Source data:
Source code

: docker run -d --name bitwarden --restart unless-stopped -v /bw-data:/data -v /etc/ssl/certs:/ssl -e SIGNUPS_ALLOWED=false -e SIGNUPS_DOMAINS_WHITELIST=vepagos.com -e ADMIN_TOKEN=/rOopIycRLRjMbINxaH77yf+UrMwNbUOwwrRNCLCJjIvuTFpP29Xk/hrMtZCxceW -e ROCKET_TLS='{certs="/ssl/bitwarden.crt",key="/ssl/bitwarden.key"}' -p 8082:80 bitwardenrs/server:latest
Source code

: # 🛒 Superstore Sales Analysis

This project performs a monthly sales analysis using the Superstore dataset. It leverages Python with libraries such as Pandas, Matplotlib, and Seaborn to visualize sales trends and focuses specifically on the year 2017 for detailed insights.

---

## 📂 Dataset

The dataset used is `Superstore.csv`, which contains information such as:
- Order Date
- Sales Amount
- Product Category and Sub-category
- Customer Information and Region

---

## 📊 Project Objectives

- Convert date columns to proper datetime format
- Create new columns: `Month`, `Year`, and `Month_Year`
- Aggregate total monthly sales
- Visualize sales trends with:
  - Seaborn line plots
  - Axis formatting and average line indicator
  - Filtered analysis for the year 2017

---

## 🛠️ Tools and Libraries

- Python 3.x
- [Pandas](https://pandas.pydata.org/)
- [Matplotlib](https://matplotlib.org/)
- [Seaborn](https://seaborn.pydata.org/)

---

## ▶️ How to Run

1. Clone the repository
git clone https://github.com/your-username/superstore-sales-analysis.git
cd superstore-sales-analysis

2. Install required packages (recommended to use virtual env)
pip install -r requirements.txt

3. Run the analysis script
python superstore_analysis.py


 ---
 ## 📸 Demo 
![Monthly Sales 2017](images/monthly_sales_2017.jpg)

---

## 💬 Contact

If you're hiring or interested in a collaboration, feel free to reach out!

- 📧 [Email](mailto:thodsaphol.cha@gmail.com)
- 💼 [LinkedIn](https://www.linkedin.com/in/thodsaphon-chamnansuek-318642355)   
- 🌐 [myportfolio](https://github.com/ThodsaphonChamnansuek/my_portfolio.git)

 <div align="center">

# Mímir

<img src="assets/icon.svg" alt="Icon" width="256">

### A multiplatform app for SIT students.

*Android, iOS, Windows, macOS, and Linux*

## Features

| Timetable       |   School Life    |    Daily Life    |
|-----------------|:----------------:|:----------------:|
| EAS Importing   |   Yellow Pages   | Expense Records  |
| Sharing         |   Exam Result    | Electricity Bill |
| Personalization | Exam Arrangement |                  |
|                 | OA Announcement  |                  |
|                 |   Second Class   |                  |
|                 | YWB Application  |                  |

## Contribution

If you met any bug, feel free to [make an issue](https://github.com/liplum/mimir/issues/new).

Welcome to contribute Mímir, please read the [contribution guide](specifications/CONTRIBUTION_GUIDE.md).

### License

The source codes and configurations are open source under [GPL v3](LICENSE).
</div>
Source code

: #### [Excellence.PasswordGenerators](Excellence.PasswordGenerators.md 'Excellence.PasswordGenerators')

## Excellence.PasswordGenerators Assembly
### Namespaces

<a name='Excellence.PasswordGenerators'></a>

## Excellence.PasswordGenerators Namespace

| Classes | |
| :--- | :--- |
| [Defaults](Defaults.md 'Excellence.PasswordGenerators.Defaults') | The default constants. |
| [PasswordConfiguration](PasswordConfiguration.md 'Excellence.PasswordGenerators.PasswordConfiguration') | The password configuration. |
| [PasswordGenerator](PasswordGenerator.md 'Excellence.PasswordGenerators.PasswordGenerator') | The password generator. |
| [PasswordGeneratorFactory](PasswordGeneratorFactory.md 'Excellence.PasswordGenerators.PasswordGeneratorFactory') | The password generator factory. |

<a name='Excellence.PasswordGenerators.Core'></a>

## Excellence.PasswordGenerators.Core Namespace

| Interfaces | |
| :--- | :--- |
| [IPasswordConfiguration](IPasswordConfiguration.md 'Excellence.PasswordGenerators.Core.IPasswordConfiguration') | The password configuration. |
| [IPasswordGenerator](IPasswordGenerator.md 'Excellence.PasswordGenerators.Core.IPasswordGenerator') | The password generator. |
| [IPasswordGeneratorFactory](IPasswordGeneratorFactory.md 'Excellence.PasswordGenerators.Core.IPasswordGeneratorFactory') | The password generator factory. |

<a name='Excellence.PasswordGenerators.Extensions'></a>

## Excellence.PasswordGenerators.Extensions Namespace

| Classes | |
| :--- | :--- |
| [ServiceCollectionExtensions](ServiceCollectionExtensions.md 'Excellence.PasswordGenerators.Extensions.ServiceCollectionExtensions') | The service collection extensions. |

==

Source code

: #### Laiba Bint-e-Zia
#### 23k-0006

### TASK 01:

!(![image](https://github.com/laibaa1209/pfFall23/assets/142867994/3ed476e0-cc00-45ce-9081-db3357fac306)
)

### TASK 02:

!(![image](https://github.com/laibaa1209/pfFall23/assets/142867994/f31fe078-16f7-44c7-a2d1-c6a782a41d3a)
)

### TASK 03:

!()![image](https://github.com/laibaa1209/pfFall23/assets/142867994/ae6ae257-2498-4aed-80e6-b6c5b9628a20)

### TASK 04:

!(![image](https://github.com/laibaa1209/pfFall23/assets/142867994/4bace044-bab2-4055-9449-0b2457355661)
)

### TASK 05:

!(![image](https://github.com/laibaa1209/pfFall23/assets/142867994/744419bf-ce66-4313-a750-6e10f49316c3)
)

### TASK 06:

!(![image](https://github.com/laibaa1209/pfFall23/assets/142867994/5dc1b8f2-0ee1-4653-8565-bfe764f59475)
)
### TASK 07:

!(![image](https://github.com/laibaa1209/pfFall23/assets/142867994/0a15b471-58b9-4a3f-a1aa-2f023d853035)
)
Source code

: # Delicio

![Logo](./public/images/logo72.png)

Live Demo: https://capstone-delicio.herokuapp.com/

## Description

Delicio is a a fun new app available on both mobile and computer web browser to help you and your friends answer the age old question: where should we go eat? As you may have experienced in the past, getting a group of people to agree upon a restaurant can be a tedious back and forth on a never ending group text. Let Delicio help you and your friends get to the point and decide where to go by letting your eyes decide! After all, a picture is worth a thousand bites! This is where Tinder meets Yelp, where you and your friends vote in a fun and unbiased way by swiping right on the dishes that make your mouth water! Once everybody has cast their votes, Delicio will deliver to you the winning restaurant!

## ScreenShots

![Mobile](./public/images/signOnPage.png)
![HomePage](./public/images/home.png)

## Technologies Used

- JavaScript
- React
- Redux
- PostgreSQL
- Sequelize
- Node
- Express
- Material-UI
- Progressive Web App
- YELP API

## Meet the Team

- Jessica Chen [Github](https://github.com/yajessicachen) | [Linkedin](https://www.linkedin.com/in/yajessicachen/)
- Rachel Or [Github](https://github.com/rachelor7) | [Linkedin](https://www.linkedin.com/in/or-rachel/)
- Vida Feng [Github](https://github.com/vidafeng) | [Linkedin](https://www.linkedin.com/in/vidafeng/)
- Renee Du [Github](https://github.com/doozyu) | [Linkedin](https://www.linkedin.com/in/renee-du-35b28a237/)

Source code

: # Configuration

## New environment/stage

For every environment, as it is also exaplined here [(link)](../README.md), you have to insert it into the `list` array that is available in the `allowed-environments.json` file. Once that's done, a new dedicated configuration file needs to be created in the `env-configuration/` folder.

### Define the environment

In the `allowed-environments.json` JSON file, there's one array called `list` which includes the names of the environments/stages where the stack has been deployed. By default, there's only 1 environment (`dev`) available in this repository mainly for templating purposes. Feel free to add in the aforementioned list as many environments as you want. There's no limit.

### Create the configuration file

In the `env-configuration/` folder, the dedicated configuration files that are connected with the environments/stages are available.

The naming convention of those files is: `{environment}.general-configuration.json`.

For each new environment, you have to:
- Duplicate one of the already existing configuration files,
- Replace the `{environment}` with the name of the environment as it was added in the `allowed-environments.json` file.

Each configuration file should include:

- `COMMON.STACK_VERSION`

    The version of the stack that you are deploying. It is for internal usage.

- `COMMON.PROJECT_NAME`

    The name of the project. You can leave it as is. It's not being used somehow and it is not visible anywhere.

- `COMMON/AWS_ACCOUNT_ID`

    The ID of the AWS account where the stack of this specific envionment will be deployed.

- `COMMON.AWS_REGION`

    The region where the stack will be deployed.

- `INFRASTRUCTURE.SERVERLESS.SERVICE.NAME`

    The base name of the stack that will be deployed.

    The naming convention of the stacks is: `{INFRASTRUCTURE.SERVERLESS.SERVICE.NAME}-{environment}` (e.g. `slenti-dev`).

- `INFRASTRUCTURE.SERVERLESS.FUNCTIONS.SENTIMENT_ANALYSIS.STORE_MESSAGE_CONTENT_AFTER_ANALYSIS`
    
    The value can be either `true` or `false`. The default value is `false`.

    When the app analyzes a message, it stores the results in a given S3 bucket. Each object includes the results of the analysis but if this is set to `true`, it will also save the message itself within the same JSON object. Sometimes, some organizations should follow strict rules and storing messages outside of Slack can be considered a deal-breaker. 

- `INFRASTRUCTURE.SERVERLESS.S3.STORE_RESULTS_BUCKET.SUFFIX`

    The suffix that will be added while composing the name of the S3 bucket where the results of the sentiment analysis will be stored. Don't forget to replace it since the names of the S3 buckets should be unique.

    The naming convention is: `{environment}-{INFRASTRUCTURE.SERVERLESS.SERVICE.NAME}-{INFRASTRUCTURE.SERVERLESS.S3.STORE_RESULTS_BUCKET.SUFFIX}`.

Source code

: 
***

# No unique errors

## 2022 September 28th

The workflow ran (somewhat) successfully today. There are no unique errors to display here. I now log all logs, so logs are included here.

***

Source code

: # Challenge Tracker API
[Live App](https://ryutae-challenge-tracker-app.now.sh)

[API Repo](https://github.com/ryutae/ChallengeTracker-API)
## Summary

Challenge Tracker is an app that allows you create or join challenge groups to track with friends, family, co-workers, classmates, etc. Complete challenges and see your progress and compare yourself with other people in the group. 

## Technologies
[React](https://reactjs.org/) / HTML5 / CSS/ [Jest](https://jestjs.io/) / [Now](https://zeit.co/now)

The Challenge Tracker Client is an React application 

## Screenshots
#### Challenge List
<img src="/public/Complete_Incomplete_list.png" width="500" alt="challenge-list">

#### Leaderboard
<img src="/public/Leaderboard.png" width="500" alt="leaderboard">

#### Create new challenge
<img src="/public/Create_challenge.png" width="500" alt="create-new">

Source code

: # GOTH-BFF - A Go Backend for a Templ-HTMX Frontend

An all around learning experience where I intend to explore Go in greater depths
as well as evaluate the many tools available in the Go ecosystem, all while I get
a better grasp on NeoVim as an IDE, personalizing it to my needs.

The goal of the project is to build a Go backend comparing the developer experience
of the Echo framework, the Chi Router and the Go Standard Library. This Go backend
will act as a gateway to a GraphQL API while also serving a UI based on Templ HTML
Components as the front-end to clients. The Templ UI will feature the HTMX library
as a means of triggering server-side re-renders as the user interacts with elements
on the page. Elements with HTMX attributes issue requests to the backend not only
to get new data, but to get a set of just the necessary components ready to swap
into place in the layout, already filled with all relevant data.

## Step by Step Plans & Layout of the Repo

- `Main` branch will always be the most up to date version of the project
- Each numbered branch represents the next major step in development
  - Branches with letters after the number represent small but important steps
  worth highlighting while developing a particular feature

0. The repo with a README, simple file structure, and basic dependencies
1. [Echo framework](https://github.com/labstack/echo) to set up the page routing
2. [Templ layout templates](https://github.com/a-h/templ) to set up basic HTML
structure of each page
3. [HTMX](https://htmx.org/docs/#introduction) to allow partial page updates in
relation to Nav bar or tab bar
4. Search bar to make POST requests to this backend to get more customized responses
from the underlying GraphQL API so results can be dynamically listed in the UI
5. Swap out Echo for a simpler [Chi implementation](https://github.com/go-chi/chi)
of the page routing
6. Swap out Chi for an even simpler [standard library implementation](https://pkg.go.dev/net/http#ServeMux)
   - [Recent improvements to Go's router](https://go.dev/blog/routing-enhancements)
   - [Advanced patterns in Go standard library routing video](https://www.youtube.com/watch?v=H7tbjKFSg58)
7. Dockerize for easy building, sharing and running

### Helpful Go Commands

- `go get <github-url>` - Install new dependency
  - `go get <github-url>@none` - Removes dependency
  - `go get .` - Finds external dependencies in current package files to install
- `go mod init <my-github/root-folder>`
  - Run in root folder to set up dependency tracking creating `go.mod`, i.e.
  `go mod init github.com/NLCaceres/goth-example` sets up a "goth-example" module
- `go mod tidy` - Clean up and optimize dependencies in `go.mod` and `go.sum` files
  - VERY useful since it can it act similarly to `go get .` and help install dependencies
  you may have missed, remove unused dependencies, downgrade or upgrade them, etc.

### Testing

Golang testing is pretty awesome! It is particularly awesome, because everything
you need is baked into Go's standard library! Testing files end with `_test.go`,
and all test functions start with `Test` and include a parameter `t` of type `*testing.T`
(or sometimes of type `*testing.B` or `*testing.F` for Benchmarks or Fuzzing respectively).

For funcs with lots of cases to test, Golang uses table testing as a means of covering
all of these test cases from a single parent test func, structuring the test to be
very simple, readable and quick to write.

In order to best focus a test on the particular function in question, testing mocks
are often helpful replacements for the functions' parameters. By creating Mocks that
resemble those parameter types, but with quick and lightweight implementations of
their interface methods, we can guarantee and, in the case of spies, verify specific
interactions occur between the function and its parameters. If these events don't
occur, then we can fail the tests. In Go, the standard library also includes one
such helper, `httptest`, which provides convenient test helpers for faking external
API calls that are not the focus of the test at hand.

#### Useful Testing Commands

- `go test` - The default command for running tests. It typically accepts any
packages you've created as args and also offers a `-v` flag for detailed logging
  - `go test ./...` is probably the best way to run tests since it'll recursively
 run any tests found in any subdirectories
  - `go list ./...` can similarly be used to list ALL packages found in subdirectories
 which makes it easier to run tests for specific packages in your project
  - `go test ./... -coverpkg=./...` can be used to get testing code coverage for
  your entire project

Problem to solve -
Given the records above, restate word for word only the lines starting at the one with "since it'll recursively" and ending at the one with "your entire project".

Exercise solution -
  - `go test ./...` is probably the best way to run tests since it'll recursively
 run any tests found in any subdirectories
  - `go list ./...` can similarly be used to list ALL packages found in subdirectories
 which makes it easier to run tests for specific packages in your project
  - `go test ./... -coverpkg=./...` can be used to get testing code coverage for
  your entire project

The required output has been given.